How-To Hollywood: Surviving on Location, Reputation Intact
Advice from producers, filmmakers and crew — including why set flings are a red line: ‘I don’t want any HR drama’
Welcome back to How-To Hollywood, an ongoing series where I solve the great issues surrounding the most labyrinthine and treacherous of industries. Previous how-to’s include how to ask a favor, make a friend and go to lunch.
It’s time for another round of survival guides to navigating some of the most perilous corners of today’s entertainment industry. This week, in honor of the coming Academy Awards, we focus on the skills you need to get through the increasingly difficult film world. (You can read past installments of our How-To Hollywood here.)
Today, we look at a skill that will be necessary for just about anyone who works in the film world: How to survive on location.
If you’re making a film, chances are nearly certain that you’ll be making it somewhere else — shoot days in L.A. during Q3 of last year were down 37 percent over five-year averages, according to FilmLA — and it’s quite likely that that somewhere else will be very, very far away. Spending weeks or months living in a distant land, working long hours in a company of mostly strangers, can be exciting, but it also carries some very particular perils and pitfalls.
Here is my guide to how to survive life on location, with insights from producers, filmmakers and crew on food, fun, debauchery and relationships — both collegial and romantic (“In the past, you could have a fun location crush, but now…”).
Location shoots compress everything: workdays, emotions, temptations and consequences. Away from home, with per diems in hand and normal guardrails removed, even experienced professionals can find themselves making choices that feel harmless in the moment — and look very different once the lights come up and everyone goes home. Hollywood history is littered with examples (many of which I’ll mention below) with practical advice from working pros on how to come back, reputation and career intact:
I. This Is Your Home, Not a Bacchanal

Arriving on location is exciting. You’re far away from the rules and restrictions of home. If you’re lucky, you’re in Sardinia and not Shreveport, but in any event, it feels a lot like summer camp — with assistants to coordinate everything and a per diem!

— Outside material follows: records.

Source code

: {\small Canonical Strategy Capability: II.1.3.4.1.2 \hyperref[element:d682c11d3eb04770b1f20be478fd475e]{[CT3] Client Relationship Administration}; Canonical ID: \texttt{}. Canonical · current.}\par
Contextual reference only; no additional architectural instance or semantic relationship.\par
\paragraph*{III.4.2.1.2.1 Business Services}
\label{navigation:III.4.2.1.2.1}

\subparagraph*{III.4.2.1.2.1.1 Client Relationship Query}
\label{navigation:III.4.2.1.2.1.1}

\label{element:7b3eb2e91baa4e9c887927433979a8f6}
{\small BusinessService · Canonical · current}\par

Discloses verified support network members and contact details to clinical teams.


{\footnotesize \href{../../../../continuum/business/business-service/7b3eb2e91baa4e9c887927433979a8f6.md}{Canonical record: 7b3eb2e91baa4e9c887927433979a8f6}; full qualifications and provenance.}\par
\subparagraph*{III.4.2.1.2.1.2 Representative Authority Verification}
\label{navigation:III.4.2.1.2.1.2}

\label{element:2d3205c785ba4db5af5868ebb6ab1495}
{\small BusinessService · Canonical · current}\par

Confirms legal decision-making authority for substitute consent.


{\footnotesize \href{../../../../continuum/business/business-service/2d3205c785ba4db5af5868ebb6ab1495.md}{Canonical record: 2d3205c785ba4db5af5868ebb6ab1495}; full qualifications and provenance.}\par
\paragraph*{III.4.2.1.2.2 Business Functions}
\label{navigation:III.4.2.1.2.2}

Except for one thing — at summer camp, you’re not working 12-hour shooting days. You don’t have to remember your lines, your job, the million little details of every production. Your career is not on the line.

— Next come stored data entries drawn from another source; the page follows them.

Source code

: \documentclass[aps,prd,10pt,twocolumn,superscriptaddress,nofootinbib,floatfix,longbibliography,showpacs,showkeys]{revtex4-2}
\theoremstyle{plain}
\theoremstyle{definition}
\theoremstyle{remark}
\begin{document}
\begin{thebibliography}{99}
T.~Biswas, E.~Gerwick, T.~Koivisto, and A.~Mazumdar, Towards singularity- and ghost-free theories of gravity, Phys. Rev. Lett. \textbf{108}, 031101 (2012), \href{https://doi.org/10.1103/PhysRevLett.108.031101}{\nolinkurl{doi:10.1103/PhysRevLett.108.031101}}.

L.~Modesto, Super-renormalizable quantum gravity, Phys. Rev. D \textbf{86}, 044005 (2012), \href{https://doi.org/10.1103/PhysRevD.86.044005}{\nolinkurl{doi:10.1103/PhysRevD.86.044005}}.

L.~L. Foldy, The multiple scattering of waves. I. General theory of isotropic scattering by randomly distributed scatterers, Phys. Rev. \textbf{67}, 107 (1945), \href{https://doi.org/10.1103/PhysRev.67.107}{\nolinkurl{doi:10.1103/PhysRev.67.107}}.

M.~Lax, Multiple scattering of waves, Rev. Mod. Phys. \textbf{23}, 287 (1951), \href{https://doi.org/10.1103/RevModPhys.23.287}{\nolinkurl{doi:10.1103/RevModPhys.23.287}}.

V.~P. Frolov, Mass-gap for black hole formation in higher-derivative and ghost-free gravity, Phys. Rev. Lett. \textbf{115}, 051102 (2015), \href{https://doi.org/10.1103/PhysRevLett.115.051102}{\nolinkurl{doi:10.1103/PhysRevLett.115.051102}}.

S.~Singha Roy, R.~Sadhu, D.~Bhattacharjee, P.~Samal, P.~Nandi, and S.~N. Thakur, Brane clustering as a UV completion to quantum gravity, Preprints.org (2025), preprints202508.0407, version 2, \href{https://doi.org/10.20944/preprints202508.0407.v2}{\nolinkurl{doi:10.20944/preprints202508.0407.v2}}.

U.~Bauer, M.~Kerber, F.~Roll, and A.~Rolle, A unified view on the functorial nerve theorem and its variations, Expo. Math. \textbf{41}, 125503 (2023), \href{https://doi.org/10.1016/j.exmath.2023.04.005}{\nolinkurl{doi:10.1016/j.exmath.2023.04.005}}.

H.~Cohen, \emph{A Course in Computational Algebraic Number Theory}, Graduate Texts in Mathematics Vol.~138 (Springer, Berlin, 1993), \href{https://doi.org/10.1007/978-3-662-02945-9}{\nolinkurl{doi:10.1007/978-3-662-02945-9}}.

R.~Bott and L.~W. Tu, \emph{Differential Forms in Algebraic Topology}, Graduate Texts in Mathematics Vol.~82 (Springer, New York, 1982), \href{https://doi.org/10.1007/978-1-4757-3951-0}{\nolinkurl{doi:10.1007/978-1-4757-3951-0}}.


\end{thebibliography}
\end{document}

And you don’t have to do all that for weeks on end.
A couple of wild nights and you might not make it to the end of the first week. A week or more weeks of hard partying and they’ll be Medevac-ing you with a tube in your arm, as no matter how distinguished you are in your field, you’ve become no use to anyone.
Keep it together and take it slow. This is a job, not a vacation, and there’s a reason they are paying you to be here.
Life on location doesn’t just test your stamina — it tests your judgment. The impulse to let go and run amok is enormous, and there are cautionary tales of sets spun out of control dating back decades. “The way we made it was very much like the way the Americans were in Vietnam,” Francis Ford Coppola said after the Cannes Film Festival debut of Apocalypse Now in 1979. “We were in the jungle. There were too many of us. We had access to too much money, too much equipment, and, little by little, we went insane.”